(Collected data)
--------------------------------

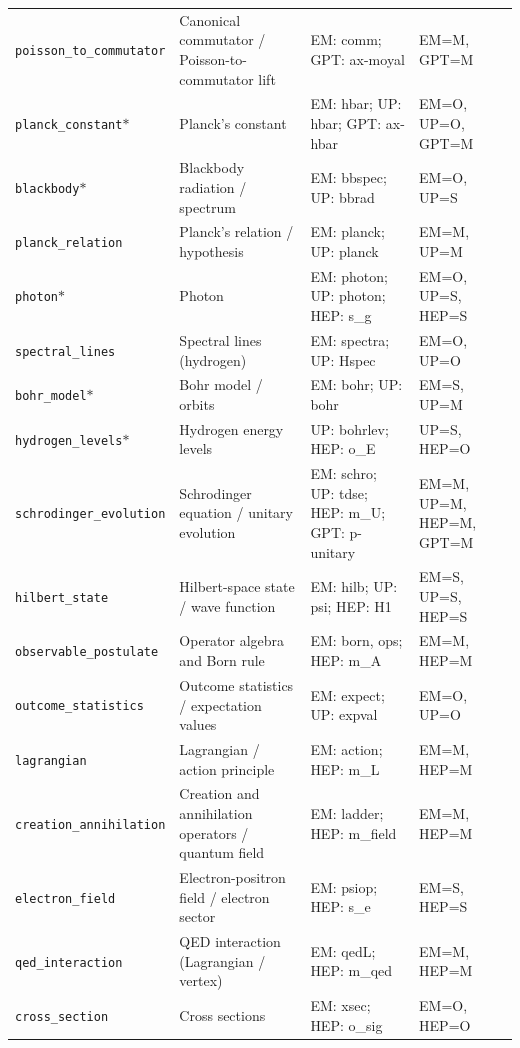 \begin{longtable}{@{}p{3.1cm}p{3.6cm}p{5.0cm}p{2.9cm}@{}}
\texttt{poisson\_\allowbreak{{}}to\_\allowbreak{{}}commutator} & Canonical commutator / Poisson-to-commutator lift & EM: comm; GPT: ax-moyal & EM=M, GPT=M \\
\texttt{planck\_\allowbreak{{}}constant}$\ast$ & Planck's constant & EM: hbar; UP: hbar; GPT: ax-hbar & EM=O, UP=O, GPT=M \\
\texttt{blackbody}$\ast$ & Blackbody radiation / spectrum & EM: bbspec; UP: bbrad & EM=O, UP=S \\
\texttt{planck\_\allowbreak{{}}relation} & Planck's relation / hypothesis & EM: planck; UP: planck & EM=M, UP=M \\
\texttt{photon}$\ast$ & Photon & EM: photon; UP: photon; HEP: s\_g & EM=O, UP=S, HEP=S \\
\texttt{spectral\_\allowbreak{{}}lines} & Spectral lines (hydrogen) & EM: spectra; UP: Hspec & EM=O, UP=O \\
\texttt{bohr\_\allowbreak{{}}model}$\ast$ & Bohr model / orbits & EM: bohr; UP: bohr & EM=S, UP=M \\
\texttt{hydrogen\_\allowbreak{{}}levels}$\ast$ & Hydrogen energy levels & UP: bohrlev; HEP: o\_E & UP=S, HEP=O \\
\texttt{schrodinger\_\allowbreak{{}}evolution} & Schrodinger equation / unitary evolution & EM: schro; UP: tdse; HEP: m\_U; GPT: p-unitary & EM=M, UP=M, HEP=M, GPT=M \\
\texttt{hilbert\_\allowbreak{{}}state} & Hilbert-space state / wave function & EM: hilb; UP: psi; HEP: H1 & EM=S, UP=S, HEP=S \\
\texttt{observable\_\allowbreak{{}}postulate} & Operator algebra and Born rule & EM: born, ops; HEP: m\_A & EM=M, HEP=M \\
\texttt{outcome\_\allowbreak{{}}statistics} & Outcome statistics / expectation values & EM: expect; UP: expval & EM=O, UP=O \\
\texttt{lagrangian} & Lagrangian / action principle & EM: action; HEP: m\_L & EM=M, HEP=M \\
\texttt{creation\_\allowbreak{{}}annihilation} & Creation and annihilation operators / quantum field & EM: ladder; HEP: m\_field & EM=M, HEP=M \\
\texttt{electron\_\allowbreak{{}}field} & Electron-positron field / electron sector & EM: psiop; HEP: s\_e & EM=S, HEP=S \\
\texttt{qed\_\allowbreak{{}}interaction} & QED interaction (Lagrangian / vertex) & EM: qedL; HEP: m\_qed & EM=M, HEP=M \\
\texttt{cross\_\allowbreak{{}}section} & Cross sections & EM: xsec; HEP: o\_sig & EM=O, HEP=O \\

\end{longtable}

--------------------------------

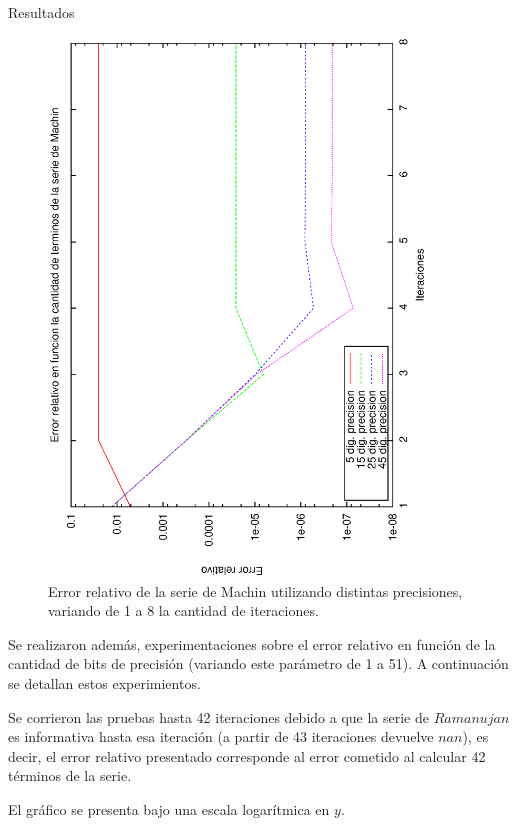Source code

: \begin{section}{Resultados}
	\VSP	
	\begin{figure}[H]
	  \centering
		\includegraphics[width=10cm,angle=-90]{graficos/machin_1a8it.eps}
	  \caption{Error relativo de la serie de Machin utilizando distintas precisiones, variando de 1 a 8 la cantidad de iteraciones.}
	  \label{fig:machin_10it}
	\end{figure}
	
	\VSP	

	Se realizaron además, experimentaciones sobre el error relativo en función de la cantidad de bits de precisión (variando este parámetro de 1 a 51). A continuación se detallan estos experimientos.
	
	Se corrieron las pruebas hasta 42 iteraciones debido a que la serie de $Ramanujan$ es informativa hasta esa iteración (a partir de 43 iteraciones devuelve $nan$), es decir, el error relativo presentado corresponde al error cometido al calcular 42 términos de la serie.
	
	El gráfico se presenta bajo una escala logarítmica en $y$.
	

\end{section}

--------------------------------

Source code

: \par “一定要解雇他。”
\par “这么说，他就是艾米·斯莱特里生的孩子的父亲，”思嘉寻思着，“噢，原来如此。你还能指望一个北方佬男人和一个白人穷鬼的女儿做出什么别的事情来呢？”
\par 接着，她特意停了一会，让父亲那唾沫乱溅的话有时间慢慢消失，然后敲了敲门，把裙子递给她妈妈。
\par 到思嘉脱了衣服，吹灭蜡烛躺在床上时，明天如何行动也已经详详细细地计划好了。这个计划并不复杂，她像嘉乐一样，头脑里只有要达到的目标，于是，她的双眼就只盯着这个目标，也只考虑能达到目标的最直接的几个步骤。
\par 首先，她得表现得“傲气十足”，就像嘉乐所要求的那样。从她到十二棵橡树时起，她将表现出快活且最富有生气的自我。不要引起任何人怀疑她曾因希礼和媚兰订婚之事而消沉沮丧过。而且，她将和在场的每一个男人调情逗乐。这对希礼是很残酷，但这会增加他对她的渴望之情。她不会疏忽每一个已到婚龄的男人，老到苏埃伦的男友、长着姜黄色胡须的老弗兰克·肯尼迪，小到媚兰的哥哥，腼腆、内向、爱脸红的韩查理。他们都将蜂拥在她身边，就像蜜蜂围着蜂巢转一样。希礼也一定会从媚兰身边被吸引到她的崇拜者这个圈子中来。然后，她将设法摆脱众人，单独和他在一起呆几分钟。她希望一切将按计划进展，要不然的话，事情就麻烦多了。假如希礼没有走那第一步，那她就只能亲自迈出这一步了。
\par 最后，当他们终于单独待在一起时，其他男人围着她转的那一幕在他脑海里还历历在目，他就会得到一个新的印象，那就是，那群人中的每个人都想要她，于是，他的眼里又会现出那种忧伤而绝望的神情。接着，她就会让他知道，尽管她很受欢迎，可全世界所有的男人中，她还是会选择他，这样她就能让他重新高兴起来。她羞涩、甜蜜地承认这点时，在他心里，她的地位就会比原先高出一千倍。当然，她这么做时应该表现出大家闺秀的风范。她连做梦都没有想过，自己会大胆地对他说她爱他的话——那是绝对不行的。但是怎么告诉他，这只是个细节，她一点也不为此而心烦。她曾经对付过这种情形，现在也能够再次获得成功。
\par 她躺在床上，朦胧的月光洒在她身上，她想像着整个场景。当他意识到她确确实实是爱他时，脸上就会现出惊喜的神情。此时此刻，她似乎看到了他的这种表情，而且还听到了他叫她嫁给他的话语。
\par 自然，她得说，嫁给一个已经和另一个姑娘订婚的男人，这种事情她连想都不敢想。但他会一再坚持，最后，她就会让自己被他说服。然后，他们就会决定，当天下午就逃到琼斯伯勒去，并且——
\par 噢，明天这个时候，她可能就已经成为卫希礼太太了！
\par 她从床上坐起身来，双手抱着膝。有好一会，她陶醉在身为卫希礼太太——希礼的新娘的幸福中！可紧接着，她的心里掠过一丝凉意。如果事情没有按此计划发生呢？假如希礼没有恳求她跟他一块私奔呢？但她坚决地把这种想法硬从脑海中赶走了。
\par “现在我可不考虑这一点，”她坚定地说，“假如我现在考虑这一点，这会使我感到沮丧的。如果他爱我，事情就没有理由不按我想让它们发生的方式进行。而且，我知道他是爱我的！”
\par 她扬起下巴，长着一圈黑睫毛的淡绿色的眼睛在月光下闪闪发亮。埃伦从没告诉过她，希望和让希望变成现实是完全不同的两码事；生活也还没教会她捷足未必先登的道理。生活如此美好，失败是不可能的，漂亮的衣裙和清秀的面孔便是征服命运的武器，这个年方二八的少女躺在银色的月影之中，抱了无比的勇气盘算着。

--------------------------------

Could you retype exactly the lines above, starting at the line that contains "relativo de la" and ending at the line that contains "Se realizaron además, experimentaciones", and nothing more?

Task output ->
	  \caption{Error relativo de la serie de Machin utilizando distintas precisiones, variando de 1 a 8 la cantidad de iteraciones.}
	  \label{fig:machin_10it}
	\end{figure}
	
	\VSP	

	Se realizaron además, experimentaciones sobre el error relativo en función de la cantidad de bits de precisión (variando este parámetro de 1 a 51). A continuación se detallan estos experimientos.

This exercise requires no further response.